I cannot imagine how it must be for the young man, now not-so-young,
involved. One of my classmates died of leukemia before graduation.
Another died in a car accident days later. She and some friends were
driving to Disneyland. She was at the wheel and fell asleep. The others
lived, but we graduated one Saturday and buried Toni the next.
I knew one young man who had an aneurism about three years after
graduation. One died of a heart attack a few years back. One girl I know
died in an accident. Nothing as horrific as you described though. A very
sad story you have described here and I don't understand the open casket
either. A photograph over the closed casket was called for in this
instance.
That's absolutely terrible. I gasped aloud when I read it. I can't imagine
why her parents had an open casket. Thank God, none of my classmates have
died yet, but two are engaged to be married. I expect you'd see those on
almost-equal planes. ;)
That's awful, what were her parents thinking? A closed casket should have
been in order, you don't want to remember a loved one looking like that.
I'm sure her parents were in shock, which could have led to their decision
for an open casket.
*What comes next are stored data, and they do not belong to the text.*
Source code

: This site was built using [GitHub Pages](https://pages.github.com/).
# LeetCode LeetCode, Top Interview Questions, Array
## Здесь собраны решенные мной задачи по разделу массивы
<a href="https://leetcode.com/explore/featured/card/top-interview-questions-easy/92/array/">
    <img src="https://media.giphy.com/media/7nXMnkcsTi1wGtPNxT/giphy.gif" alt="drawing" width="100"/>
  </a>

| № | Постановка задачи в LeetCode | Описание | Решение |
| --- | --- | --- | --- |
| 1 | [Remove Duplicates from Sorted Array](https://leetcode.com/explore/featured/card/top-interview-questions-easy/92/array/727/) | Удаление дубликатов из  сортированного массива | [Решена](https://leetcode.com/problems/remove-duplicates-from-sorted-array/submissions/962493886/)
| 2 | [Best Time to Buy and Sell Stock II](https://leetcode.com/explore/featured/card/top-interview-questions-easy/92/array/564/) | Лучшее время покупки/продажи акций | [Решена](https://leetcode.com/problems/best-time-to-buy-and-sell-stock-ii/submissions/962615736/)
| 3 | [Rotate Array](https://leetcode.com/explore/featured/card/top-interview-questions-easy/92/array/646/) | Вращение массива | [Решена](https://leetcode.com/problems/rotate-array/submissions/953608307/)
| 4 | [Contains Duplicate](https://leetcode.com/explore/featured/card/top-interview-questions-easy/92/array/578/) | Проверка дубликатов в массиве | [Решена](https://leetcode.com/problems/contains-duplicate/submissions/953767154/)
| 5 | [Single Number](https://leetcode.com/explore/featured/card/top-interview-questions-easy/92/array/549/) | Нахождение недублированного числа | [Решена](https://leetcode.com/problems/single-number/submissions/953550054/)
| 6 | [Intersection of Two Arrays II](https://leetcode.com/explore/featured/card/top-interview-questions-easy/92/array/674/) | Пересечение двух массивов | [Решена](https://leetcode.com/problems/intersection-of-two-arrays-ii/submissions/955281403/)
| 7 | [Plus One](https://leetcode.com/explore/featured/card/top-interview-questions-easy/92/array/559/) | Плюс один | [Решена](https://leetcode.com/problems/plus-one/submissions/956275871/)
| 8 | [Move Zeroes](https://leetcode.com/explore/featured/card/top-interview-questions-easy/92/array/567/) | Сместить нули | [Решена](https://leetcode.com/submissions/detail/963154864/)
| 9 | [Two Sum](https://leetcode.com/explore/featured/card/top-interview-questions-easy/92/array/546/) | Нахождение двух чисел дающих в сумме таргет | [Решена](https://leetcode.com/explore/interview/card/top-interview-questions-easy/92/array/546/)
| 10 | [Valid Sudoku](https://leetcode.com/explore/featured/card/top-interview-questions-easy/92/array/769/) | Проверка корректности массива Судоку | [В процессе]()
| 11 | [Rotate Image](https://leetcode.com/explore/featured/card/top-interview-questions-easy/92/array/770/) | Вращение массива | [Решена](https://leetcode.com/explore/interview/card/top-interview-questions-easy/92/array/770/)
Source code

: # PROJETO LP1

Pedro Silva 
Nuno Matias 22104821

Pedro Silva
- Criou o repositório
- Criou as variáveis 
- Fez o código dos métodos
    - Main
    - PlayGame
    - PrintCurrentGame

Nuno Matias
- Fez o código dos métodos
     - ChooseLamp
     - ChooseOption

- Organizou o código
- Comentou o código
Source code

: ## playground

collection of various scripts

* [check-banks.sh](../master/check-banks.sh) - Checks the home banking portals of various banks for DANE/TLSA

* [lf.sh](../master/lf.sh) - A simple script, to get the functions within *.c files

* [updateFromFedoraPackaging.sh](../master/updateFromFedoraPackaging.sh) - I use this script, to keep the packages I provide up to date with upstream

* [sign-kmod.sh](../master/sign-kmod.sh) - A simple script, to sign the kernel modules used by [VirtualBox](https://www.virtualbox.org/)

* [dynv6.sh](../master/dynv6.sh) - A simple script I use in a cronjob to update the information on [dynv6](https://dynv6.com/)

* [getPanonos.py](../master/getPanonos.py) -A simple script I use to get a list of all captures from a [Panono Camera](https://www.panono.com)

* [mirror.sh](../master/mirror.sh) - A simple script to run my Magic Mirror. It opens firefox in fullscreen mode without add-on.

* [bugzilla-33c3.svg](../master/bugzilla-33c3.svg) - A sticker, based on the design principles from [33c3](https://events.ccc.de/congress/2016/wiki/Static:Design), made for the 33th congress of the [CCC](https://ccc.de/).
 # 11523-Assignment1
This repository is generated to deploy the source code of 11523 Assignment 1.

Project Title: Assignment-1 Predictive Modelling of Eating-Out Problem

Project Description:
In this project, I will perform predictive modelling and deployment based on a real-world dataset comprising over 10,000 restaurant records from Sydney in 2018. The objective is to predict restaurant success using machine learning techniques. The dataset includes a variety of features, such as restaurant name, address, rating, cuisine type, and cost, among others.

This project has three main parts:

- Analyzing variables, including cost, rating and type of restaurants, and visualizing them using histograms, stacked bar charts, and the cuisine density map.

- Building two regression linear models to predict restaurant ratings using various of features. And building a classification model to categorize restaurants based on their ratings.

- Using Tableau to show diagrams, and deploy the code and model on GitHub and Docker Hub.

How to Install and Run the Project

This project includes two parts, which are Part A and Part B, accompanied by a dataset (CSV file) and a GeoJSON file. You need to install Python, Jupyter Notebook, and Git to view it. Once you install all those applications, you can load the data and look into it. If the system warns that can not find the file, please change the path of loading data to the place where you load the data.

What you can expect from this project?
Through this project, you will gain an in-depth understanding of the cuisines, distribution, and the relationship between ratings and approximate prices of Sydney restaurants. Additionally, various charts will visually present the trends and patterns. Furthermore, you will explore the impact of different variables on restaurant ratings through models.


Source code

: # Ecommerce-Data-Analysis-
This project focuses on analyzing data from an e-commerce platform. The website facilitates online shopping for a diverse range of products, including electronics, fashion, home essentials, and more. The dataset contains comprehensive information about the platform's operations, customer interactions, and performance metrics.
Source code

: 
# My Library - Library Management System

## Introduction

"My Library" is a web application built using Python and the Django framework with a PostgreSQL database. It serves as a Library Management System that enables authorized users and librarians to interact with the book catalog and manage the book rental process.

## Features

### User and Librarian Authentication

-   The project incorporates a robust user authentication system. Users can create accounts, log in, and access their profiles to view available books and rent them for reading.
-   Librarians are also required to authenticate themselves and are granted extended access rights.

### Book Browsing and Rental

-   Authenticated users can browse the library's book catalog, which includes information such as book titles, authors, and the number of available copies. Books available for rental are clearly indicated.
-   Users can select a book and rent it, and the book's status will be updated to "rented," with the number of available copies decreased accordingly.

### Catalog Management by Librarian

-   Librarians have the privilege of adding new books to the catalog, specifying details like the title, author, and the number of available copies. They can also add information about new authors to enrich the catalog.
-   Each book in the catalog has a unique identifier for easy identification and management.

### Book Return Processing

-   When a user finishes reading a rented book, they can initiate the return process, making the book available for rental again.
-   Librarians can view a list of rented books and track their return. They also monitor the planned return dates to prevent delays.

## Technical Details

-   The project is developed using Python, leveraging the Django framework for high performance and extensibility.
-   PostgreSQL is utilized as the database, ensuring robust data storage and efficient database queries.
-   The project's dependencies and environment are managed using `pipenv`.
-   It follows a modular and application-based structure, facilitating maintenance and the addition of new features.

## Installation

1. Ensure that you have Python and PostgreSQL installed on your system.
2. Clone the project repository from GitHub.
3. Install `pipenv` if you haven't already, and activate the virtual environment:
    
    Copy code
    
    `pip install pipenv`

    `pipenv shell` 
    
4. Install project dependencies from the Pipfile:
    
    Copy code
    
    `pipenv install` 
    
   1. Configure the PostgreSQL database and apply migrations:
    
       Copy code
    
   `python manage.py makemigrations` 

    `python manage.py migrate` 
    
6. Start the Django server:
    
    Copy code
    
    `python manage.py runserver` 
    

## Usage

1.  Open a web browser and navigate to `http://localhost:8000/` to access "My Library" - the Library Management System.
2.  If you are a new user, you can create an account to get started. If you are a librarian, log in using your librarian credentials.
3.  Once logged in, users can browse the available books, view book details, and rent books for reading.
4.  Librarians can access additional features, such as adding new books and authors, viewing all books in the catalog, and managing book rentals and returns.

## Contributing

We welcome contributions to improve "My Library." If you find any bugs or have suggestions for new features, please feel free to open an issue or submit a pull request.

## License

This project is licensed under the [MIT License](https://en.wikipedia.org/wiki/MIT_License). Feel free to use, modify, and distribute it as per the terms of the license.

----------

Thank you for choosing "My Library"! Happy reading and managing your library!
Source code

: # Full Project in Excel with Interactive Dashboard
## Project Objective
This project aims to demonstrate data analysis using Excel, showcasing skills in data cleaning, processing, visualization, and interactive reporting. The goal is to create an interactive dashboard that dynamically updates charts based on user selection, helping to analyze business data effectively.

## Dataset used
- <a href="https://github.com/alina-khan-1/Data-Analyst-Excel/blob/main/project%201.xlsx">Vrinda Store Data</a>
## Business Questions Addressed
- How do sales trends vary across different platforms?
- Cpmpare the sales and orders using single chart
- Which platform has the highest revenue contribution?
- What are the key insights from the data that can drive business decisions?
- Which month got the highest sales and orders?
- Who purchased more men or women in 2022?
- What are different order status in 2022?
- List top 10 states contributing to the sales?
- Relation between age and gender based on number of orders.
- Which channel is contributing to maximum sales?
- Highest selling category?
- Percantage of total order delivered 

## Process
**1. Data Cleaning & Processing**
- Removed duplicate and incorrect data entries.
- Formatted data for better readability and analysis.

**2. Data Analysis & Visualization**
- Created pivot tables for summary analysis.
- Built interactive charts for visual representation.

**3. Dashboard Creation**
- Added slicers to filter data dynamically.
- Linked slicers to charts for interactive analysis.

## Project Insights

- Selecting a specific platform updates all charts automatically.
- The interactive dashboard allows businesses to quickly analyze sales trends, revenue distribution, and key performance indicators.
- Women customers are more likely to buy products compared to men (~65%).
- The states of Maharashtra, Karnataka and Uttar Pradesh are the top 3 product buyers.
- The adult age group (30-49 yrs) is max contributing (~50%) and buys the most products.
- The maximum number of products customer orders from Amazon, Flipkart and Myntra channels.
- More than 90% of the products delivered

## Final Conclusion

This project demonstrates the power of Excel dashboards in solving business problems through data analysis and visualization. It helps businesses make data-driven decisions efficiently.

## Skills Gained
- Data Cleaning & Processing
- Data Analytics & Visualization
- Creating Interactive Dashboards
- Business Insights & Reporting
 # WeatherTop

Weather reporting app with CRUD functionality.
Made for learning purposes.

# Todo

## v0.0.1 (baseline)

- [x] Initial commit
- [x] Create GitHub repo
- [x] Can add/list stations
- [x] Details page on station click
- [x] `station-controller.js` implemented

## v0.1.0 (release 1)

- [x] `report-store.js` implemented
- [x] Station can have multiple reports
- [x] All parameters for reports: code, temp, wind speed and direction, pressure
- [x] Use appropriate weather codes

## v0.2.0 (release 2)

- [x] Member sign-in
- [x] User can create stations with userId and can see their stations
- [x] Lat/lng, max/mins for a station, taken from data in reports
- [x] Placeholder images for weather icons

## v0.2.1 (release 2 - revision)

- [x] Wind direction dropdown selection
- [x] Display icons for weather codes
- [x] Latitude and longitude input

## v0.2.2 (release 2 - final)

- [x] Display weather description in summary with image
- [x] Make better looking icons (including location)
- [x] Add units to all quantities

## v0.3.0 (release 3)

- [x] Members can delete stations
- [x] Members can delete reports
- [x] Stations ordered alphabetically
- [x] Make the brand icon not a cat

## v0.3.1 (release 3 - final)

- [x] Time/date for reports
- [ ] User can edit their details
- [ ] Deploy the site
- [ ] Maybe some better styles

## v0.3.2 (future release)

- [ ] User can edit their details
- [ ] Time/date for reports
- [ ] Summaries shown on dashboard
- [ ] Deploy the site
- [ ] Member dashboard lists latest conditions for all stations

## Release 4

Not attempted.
I had a cousin killed in a car wreck and though it was
a closed casket, his parents insisted on being allowed to see him. I have
issues with the funeral home. Why didn't they repair her nails and use
enough make-up ? Sounds like they were doing a shoddy job.
I can remember a friend of mine at school, he and I were walking across a
road toward the field where we all played cricket. Out of the corner of my
eye (because I was busy chatting with him) I saw a blur (it was a woman on
a bicycle really flying down the incline) and before I could do anything
about it, it was too late. She slammed into my friend and they just ended
up in a pile there. There were no aerial somersaults, just a crumpled mass
of limbs, cuts and moans as they fell where it happened.